将棋、スポーツ、テレビ等、日々感じること。発信というより放電に近い戯言。

「全然辛いです」(『旅サラダ』ゲストの旅より)

2024-10-19 09:56:49 | 日記
テレビをつけた直後、「全然辛いです」という言葉が聴こえた。
思わず、ガクッと!(ちなみに、福井弁ではこういう状態を強いられることを、「はぐしをくらう」と言う。私は「はぐしをかく」だと思っていた)

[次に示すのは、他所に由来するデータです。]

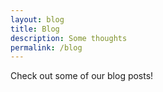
 ```yaml
---
layout: blog
title: Blog
description: Some thoughts
permalink: /blog
---
```


Check out some of our blog posts!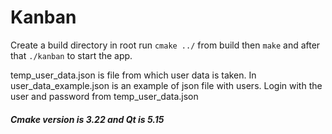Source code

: # Kanban
Create a build directory in root
run ```cmake ../``` from build then ```make```
and after that ```./kanban``` to start the app.

temp_user_data.json is file from which user data is taken.
In user_data_example.json is an example of json file with users.
Login with the user and password from temp_user_data.json
##### Cmake version is 3.22 and Qt is 5.15
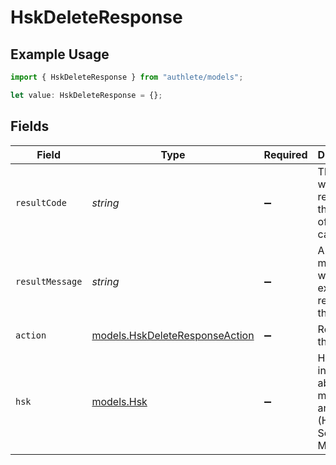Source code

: # HskDeleteResponse

## Example Usage

```typescript
import { HskDeleteResponse } from "authlete/models";

let value: HskDeleteResponse = {};
```

## Fields

| Field                                                                       | Type                                                                        | Required                                                                    | Description                                                                 |
| --------------------------------------------------------------------------- | --------------------------------------------------------------------------- | --------------------------------------------------------------------------- | --------------------------------------------------------------------------- |
| `resultCode`                                                                | *string*                                                                    | :heavy_minus_sign:                                                          | The code which represents the result of the API call.                       |
| `resultMessage`                                                             | *string*                                                                    | :heavy_minus_sign:                                                          | A short message which explains the result of the API call.                  |
| `action`                                                                    | [models.HskDeleteResponseAction](../models/hskdeleteresponseaction.md)      | :heavy_minus_sign:                                                          | Result of the API call                                                      |
| `hsk`                                                                       | [models.Hsk](../models/hsk.md)                                              | :heavy_minus_sign:                                                          | Holds information about a key managed in an HSM (Hardware Security Module)<br/> |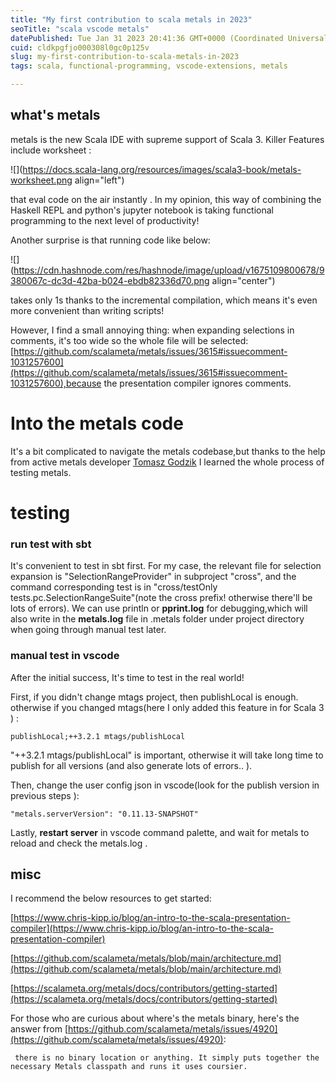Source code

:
 ```yaml
---
title: "My first contribution to scala metals in 2023"
seoTitle: "scala vscode metals"
datePublished: Tue Jan 31 2023 20:41:36 GMT+0000 (Coordinated Universal Time)
cuid: cldkpgfjo000308l0gc0p125v
slug: my-first-contribution-to-scala-metals-in-2023
tags: scala, functional-programming, vscode-extensions, metals

---
```


## what's metals

metals is the new Scala IDE with supreme support of Scala 3. Killer Features include worksheet :

![](https://docs.scala-lang.org/resources/images/scala3-book/metals-worksheet.png align="left")

that eval code on the air instantly . In my opinion, this way of combining the Haskell REPL and python's jupyter notebook is taking functional programming to the next level of productivity!

Another surprise is that running code like below:

![](https://cdn.hashnode.com/res/hashnode/image/upload/v1675109800678/9380067c-dc3d-42ba-b024-ebdb82336d70.png align="center")

takes only 1s thanks to the incremental compilation, which means it's even more convenient than writing scripts!

However, I find a small annoying thing: when expanding selections in comments, it's too wide so the whole file will be selected:[https://github.com/scalameta/metals/issues/3615#issuecomment-1031257600](https://github.com/scalameta/metals/issues/3615#issuecomment-1031257600),because the presentation compiler ignores comments.

# Into the metals code

It's a bit complicated to navigate the metals codebase,but thanks to the help from active metals developer [Tomasz Godzik](https://github.com/tgodzik) I learned the whole process of testing metals.

# testing

### run test with sbt

It's convenient to test in sbt first. For my case, the relevant file for selection expansion is "SelectionRangeProvider" in subproject "cross", and the command corresponding test is in "cross/testOnly tests.pc.SelectionRangeSuite"(note the cross prefix! otherwise there'll be lots of errors). We can use println or **pprint.log** for debugging,which will also write in the **metals.log** file in .metals folder under project directory when going through manual test later.

### manual test in vscode

After the initial success, It's time to test in the real world!

First, if you didn't change mtags project, then publishLocal is enough. otherwise if you changed mtags(here I only added this feature in for Scala 3 ) :

```plaintext
publishLocal;++3.2.1 mtags/publishLocal
```

"++3.2.1 mtags/publishLocal" is important, otherwise it will take long time to publish for all versions (and also generate lots of errors.. ).

Then, change the user config json in vscode(look for the publish version in previous steps ):

```plaintext
"metals.serverVersion": "0.11.13-SNAPSHOT"
```

Lastly, **restart server** in vscode command palette, and wait for metals to reload and check the metals.log .

## misc

I recommend the below resources to get started:

[https://www.chris-kipp.io/blog/an-intro-to-the-scala-presentation-compiler](https://www.chris-kipp.io/blog/an-intro-to-the-scala-presentation-compiler)

[https://github.com/scalameta/metals/blob/main/architecture.md](https://github.com/scalameta/metals/blob/main/architecture.md)

[https://scalameta.org/metals/docs/contributors/getting-started](https://scalameta.org/metals/docs/contributors/getting-started)

For those who are curious about where's the metals binary, here's the answer from [https://github.com/scalameta/metals/issues/4920](https://github.com/scalameta/metals/issues/4920):

```plaintext
 there is no binary location or anything. It simply puts together the necessary Metals classpath and runs it uses coursier.
```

 「全然」は、あとに続く打消しの語や否定的な表現を強調する時に使われる言葉だ。「全然、知らない」「全然、英語を話せない」など。
調べてみると、日本語学においては容認されていないが、《俗語として、肯定の強調として「とても」「非常に」と同様な使い方で用いられる》らしい。
 私見だが、「全然、大丈夫」「全然、平気です」という言い回しがよく使われていて、そこから、《肯定的強調》としても使われるようになったのではと。
 これも、推測だが、上記の「全然、大丈夫」というのは、「辛くないか?」「痛くないか?」という問いを受けて、「全然(辛くないです)。大丈夫です」という意味で、「辛くない」を省略して言ったのが、定着したのではないだろうか。

 『旅サラダ』の「ゲストの旅」コーナーで、岐阜・大垣市~養老町の観光・グルメを中村ゆりさんが紹介する旅レポートで発せられた言葉。
 続けてコーナーを見たが、観光・グルメを的確に伝えていた。偶々、辛さが強かったので発してしまった言葉だろう。

 グルメや旅のレポートは、その場その場の即時の感想を表現しなければならないので、大変だと思う。
 日頃気になるのは、以前も書いたが、「すごい」の使われ方。
 「すごい」は、“甚だしい”、“程度が大きい”という意味の形容詞。時には、“表現できないほど素晴らしい”というような意味で、「すごい!」「すっごい!」とか単独で感嘆詞的に使われることも多い。
 また、形容詞なので後に続ける名詞を“素晴らしさ”や“甚だしさ”を強調する用法もある。用例:「すごい景色」「すごい人」。

 なので、旅レポートやグルメレポートでは「すごい」が頻発する。実際、「ゲストの旅」の後の「海外の旅…バルト三国 ラトビア・リガ」コーナーでは、連発されていた。
 「すごい景色」「すごいオシャレ」とか。……この表現は《形容詞+名詞》なのでOKだと思われるが……
   ………「すごいオシャレ」はダメなような気がする。「オシャレ」は名詞として使われる(化粧などすること)が、形容動詞でもある(“気の利いた服装である”という物事の状態や性質を表現している)。「すごいオシャレ」の場合、「おしゃれだ」という形容動詞である(たぶん)。
 この形容動詞というのがくせ者でややこしい(まぎらわしい)。
 例えば「きれい」は形容動詞、「美しい」は形容詞。(”きれい”は「きれいだ」の語幹で、終止形は「きれいだ(きれいです)」で、“だ”を省略して語幹のみで使われている)
 形容動詞の大まかな見分け方は、「~だ」という表現が成り立つかどうか。
 (実は、「名詞+だ」と「形容動詞」の区別がつきにくいが、私もよくわからないので、説明は省略)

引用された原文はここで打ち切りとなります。